Data provided:
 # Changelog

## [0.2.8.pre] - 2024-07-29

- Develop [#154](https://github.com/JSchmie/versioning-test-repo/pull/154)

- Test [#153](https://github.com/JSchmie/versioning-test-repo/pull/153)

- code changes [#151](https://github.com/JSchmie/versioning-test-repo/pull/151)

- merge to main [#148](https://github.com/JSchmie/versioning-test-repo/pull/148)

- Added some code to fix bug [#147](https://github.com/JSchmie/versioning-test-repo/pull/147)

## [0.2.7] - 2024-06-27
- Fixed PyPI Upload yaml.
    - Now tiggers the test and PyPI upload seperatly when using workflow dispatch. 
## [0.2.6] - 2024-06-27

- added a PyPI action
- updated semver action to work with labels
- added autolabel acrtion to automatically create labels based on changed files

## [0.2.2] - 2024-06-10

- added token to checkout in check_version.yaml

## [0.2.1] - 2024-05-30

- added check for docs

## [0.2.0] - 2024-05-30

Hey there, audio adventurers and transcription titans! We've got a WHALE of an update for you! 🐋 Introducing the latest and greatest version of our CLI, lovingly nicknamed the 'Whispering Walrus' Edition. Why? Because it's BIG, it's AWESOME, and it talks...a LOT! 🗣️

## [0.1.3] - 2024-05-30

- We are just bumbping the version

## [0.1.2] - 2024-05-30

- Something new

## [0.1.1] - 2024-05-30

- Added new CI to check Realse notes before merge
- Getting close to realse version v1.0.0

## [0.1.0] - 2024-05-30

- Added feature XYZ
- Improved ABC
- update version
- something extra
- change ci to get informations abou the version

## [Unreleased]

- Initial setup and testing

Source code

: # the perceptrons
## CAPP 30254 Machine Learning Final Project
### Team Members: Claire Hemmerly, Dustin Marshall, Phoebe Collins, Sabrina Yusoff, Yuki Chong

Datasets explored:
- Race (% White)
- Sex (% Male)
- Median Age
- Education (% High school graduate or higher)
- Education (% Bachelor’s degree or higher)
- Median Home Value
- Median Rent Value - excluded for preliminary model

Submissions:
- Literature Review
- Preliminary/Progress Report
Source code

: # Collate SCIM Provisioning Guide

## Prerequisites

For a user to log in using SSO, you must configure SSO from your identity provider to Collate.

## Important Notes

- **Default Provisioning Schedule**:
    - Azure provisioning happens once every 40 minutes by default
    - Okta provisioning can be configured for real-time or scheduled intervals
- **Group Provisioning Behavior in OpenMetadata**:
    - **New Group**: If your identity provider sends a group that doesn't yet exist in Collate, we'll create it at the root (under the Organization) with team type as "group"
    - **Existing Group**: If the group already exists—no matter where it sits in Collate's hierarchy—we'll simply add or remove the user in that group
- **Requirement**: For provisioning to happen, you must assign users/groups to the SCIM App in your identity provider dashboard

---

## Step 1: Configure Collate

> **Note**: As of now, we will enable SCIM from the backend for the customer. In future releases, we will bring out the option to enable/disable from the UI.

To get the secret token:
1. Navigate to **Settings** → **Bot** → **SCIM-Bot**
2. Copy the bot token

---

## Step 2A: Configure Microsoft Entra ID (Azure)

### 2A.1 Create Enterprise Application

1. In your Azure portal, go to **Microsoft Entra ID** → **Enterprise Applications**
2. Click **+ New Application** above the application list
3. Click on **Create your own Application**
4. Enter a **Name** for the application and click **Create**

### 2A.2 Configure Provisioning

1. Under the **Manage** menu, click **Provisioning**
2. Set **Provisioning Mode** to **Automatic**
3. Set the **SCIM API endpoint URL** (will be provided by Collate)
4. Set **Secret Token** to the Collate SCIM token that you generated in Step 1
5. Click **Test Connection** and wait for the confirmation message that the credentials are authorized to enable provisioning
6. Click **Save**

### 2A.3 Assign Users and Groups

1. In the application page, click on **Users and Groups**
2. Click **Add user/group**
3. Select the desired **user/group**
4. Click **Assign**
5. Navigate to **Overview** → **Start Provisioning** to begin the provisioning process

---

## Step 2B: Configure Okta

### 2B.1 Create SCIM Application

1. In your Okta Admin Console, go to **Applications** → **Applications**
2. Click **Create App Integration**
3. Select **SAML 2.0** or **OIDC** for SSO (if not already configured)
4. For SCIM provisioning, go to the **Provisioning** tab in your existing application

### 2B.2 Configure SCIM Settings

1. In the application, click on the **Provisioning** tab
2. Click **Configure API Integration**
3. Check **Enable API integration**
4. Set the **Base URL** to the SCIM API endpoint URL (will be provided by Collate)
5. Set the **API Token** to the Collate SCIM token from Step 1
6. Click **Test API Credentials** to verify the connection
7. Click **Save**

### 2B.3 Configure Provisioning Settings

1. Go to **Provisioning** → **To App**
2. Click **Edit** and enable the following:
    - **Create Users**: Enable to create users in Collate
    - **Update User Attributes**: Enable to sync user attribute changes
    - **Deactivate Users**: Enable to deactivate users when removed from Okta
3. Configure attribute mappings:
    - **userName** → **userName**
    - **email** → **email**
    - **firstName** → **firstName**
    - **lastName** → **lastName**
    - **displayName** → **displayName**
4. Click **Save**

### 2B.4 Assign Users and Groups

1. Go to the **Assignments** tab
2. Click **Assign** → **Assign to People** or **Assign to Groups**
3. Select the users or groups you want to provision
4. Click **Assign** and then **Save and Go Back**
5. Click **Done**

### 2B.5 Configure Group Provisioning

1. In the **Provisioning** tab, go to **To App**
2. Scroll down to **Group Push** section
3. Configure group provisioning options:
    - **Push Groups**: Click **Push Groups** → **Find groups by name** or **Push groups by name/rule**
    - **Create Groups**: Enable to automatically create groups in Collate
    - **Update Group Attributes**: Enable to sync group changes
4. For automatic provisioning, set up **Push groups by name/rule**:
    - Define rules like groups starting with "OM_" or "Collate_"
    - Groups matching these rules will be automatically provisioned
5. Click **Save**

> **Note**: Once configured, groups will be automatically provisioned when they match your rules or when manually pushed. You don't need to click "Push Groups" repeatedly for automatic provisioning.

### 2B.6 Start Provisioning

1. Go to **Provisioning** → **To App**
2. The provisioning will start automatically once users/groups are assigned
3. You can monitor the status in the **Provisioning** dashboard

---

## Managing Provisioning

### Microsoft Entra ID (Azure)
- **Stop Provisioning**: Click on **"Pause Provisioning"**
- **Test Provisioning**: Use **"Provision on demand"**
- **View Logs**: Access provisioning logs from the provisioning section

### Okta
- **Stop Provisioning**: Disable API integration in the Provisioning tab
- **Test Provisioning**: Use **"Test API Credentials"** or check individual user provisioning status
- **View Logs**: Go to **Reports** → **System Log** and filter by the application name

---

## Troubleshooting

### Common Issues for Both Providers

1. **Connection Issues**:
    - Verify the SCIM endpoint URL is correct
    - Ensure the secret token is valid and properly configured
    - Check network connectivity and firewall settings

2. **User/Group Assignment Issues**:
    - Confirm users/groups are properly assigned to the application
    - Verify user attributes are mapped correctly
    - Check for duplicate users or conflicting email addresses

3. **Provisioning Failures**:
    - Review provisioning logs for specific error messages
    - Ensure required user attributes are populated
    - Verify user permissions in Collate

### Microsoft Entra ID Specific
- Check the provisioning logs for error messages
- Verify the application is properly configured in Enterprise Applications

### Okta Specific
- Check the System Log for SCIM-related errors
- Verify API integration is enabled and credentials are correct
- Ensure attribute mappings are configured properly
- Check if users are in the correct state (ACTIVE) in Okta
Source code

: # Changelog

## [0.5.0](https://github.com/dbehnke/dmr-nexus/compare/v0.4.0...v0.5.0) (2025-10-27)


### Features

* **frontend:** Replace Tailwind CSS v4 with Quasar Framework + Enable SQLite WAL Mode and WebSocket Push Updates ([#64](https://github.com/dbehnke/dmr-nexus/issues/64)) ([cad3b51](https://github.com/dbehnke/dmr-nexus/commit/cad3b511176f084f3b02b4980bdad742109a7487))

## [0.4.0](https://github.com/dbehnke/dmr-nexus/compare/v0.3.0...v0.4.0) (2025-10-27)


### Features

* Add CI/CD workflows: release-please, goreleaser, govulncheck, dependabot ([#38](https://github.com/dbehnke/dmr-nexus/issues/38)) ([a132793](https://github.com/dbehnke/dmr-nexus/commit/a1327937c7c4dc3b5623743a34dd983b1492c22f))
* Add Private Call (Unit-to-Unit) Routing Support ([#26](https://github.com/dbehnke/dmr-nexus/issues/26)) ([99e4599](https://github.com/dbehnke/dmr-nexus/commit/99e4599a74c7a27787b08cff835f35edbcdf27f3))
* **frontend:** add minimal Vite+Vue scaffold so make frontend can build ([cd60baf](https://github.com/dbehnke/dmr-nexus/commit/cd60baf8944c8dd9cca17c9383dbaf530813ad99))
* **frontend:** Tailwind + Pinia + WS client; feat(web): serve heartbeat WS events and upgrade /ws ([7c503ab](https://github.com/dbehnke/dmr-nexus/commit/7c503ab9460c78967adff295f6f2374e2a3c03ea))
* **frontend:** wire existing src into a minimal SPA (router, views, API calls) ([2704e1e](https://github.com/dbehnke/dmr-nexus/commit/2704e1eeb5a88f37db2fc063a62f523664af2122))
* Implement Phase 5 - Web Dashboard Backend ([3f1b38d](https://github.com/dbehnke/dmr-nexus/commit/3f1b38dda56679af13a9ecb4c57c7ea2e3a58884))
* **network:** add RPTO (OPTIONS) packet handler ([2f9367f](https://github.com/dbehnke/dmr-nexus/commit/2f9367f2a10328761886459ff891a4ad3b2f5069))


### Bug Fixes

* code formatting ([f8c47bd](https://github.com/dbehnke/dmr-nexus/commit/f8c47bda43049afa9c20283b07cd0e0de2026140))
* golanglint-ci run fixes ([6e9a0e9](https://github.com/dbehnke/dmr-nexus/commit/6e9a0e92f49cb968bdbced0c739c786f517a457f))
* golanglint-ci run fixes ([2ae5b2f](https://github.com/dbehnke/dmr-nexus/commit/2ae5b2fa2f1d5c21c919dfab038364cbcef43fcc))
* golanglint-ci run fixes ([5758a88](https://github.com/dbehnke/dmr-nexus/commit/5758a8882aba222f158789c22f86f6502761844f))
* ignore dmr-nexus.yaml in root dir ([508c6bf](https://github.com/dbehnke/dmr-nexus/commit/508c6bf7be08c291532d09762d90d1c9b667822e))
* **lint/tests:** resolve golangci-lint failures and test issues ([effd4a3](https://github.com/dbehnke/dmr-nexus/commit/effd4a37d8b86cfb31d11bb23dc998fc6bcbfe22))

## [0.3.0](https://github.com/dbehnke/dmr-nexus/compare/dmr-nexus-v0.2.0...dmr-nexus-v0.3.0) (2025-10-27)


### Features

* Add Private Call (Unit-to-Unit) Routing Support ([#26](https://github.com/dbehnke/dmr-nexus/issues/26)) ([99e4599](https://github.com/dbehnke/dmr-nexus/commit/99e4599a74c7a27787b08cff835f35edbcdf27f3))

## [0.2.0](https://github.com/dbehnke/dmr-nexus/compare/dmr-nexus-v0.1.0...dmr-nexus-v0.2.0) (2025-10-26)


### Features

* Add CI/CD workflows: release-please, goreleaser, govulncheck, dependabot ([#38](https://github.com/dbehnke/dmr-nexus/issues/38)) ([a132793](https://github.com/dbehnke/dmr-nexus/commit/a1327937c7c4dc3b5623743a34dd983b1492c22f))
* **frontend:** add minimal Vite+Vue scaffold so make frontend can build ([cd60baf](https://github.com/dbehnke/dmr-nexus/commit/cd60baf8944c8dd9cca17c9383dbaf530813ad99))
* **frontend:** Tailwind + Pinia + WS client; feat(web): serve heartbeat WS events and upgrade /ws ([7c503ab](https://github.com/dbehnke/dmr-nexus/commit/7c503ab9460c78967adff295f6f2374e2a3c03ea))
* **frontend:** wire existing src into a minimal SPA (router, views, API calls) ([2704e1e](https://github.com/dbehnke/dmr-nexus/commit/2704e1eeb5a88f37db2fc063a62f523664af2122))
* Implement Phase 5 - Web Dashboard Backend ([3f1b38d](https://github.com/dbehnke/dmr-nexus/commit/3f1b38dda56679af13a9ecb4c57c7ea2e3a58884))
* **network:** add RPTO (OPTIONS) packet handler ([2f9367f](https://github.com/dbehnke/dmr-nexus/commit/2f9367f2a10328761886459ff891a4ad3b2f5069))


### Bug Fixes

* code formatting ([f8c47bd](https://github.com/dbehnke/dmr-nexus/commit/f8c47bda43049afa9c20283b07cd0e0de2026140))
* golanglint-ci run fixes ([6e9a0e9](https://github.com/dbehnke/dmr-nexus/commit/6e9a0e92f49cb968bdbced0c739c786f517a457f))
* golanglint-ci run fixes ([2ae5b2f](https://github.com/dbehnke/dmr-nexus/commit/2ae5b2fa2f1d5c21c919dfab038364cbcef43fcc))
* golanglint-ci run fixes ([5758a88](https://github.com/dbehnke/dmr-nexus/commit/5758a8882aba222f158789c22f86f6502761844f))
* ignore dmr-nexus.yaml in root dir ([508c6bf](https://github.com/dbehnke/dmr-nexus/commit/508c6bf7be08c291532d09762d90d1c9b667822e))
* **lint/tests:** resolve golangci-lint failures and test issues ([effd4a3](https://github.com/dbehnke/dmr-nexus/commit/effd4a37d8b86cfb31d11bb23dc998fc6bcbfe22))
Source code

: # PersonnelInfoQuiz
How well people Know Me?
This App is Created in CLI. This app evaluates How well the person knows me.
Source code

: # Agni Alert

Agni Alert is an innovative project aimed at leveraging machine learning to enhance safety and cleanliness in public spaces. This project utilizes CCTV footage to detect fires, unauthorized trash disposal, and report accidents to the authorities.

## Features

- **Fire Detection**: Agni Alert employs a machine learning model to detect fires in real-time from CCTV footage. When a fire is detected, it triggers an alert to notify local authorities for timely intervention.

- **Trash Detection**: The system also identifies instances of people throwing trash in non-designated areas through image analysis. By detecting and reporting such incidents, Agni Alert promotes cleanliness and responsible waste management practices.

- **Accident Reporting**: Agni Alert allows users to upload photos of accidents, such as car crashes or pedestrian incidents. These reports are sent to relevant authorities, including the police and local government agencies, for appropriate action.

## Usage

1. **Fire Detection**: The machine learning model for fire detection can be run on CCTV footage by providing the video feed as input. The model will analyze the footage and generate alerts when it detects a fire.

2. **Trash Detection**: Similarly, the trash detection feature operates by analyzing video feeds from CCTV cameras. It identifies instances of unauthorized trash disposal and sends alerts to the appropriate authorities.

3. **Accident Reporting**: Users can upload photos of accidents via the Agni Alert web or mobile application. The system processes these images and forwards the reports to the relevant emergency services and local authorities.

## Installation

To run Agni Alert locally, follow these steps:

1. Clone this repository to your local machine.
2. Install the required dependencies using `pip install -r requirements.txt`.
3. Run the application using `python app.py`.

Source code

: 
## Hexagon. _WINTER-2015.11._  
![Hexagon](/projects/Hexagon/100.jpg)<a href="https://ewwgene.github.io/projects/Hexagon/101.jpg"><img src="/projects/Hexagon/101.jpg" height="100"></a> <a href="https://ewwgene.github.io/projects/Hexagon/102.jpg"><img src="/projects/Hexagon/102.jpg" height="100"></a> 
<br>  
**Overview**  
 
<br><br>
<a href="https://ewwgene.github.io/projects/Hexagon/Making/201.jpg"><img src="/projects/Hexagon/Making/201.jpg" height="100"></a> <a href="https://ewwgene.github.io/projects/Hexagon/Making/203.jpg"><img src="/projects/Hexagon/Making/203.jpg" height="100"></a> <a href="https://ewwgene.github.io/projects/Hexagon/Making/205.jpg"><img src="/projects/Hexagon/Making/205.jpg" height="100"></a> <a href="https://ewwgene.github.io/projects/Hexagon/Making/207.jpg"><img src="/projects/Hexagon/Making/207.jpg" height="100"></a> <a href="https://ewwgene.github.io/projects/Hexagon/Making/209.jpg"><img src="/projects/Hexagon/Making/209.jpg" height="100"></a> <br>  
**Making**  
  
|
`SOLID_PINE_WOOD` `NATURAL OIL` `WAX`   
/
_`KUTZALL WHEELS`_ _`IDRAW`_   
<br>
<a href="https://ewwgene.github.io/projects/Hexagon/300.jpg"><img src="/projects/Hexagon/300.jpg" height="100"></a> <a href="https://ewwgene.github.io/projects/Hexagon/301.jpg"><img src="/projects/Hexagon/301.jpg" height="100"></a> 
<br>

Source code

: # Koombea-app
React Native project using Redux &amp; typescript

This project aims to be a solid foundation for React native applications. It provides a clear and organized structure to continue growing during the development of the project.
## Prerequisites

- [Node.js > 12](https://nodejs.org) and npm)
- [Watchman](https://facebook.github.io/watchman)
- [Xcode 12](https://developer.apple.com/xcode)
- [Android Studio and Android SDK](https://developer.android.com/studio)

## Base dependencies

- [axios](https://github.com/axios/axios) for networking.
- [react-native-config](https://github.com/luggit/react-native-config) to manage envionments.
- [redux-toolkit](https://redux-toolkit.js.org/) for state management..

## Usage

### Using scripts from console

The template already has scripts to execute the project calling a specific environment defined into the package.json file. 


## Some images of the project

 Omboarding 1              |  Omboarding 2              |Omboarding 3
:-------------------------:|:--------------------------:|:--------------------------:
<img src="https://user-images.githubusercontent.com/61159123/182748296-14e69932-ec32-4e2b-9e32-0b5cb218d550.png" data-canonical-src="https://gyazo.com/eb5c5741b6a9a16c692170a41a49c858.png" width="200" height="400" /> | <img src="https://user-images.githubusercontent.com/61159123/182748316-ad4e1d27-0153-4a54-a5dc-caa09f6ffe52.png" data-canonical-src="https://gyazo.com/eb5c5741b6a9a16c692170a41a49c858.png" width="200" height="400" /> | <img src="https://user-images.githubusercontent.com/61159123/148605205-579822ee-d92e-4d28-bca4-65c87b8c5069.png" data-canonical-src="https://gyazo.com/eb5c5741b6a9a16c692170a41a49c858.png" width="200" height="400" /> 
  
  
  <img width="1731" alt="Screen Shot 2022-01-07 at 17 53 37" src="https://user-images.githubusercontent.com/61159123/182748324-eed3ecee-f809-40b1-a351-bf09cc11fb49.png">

Assignment: Find the line with "- **email** → **email**" in the entries above. Retype it and each line after it, exactly, through the line with "### 2B.6 Start Provisioning", and stop there.

Your response:
    - **email** → **email**
    - **firstName** → **firstName**
    - **lastName** → **lastName**
    - **displayName** → **displayName**
4. Click **Save**

### 2B.4 Assign Users and Groups

1. Go to the **Assignments** tab
2. Click **Assign** → **Assign to People** or **Assign to Groups**
3. Select the users or groups you want to provision
4. Click **Assign** and then **Save and Go Back**
5. Click **Done**

### 2B.5 Configure Group Provisioning

1. In the **Provisioning** tab, go to **To App**
2. Scroll down to **Group Push** section
3. Configure group provisioning options:
    - **Push Groups**: Click **Push Groups** → **Find groups by name** or **Push groups by name/rule**
    - **Create Groups**: Enable to automatically create groups in Collate
    - **Update Group Attributes**: Enable to sync group changes
4. For automatic provisioning, set up **Push groups by name/rule**:
    - Define rules like groups starting with "OM_" or "Collate_"
    - Groups matching these rules will be automatically provisioned
5. Click **Save**

> **Note**: Once configured, groups will be automatically provisioned when they match your rules or when manually pushed. You don't need to click "Push Groups" repeatedly for automatic provisioning.

### 2B.6 Start Provisioning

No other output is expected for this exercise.